The bond between coach and gymnast is a special one, and one that contributes to your child’s success as well as enjoyment. Do not criticize their coach in their presence because it will only add to the many distractions they must already deal with during their gymnastics training and performance.

Thou shalt not jump from club to club.

The floor exercise carpet always seems to be bluer at another gym. Every team has its own internal problems, even teams that build champions. Children who switch from gym to gym are often ostracized by teammates they leave behind. Often times, gymnasts who do switch teams never do better than they did before they sought the “blue carpet.” However, one club will not please everyone and you need to find the club where you will fit best.

Thou shalt have other goals besides winning.

Encourage your child to do their best. Giving an honest effort no matter what the outcome is much more important than winning.

Thou shalt not expect thy child to become an Olympian.

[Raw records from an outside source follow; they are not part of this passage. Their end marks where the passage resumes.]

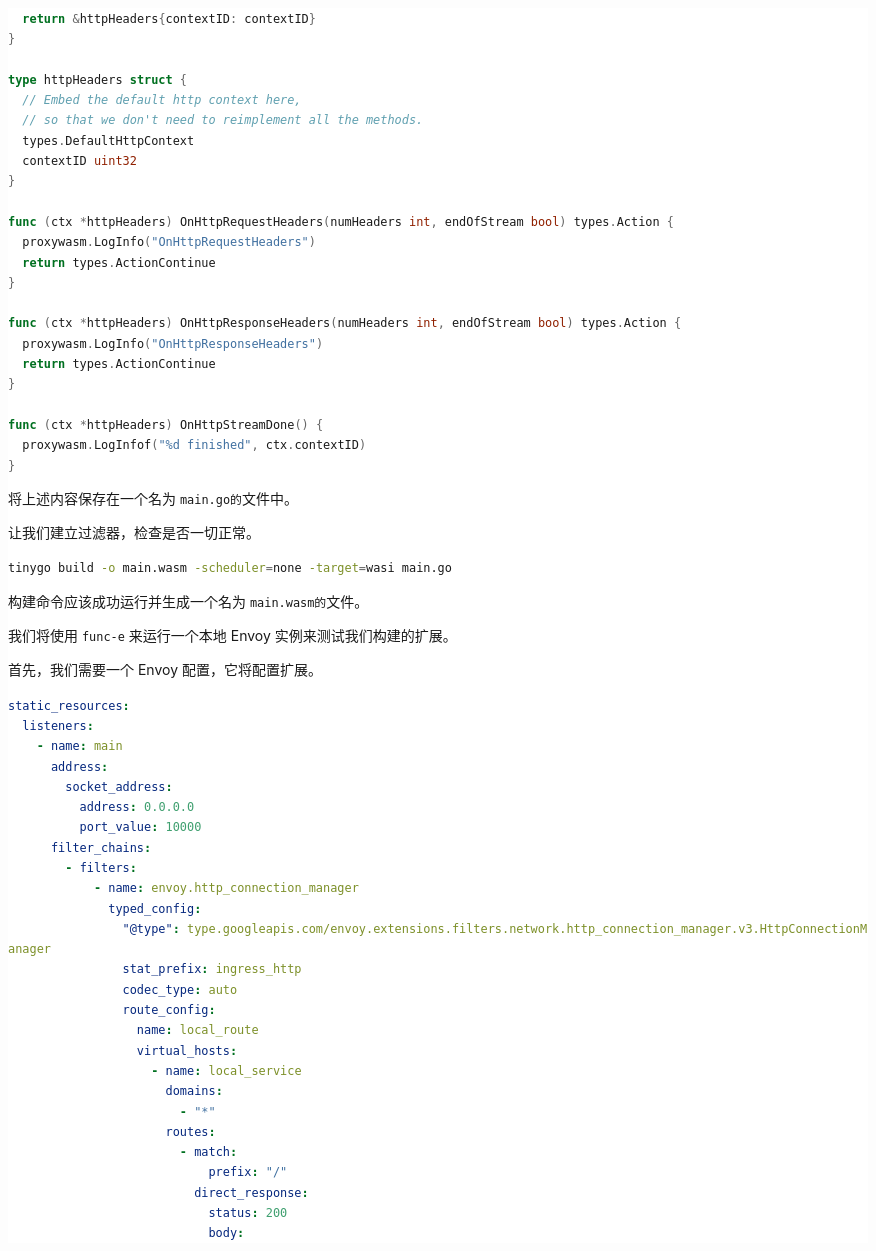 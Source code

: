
 ```go
  return &httpHeaders{contextID: contextID}
}

type httpHeaders struct {
  // Embed the default http context here,
  // so that we don't need to reimplement all the methods.
  types.DefaultHttpContext
  contextID uint32
}

func (ctx *httpHeaders) OnHttpRequestHeaders(numHeaders int, endOfStream bool) types.Action {
  proxywasm.LogInfo("OnHttpRequestHeaders")
  return types.ActionContinue
}

func (ctx *httpHeaders) OnHttpResponseHeaders(numHeaders int, endOfStream bool) types.Action {
  proxywasm.LogInfo("OnHttpResponseHeaders")
  return types.ActionContinue
}

func (ctx *httpHeaders) OnHttpStreamDone() {
  proxywasm.LogInfof("%d finished", ctx.contextID)
}
```

将上述内容保存在一个名为 `main.go的`文件中。

让我们建立过滤器，检查是否一切正常。

```sh
tinygo build -o main.wasm -scheduler=none -target=wasi main.go
```

构建命令应该成功运行并生成一个名为 `main.wasm的`文件。

我们将使用 `func-e` 来运行一个本地 Envoy 实例来测试我们构建的扩展。

首先，我们需要一个 Envoy 配置，它将配置扩展。

```yaml
static_resources:
  listeners:
    - name: main
      address:
        socket_address:
          address: 0.0.0.0
          port_value: 10000
      filter_chains:
        - filters:
            - name: envoy.http_connection_manager
              typed_config:
                "@type": type.googleapis.com/envoy.extensions.filters.network.http_connection_manager.v3.HttpConnectionManager
                stat_prefix: ingress_http
                codec_type: auto
                route_config:
                  name: local_route
                  virtual_hosts:
                    - name: local_service
                      domains:
                        - "*"
                      routes:
                        - match:
                            prefix: "/"
                          direct_response:
                            status: 200
                            body:
```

There are 55,000 athletes participating in competitive gymnastics. There are only 7 spots on the Olympic team every four years. Your child’s odds of becoming an Olympian are 1 in 114,350. You cannot understand how difficult it is to become an Olympian because the odds are you have never been one yourself even though you, at one point as a child, probably wanted to be. Gymnastics is much more than Olympics. Chances are your child’s coach was not an Olympian, but still received enough out of gymnastics that they wanted to pass their love for the sport on to others. Gymnastics teaches so many virtues while building self-esteem, life-long friendship and much, much more. Most Olympians will tell you that these intangibles far outweigh any medal they may have won. Gymnastics builds good people and you should be happy that your child wants to participate.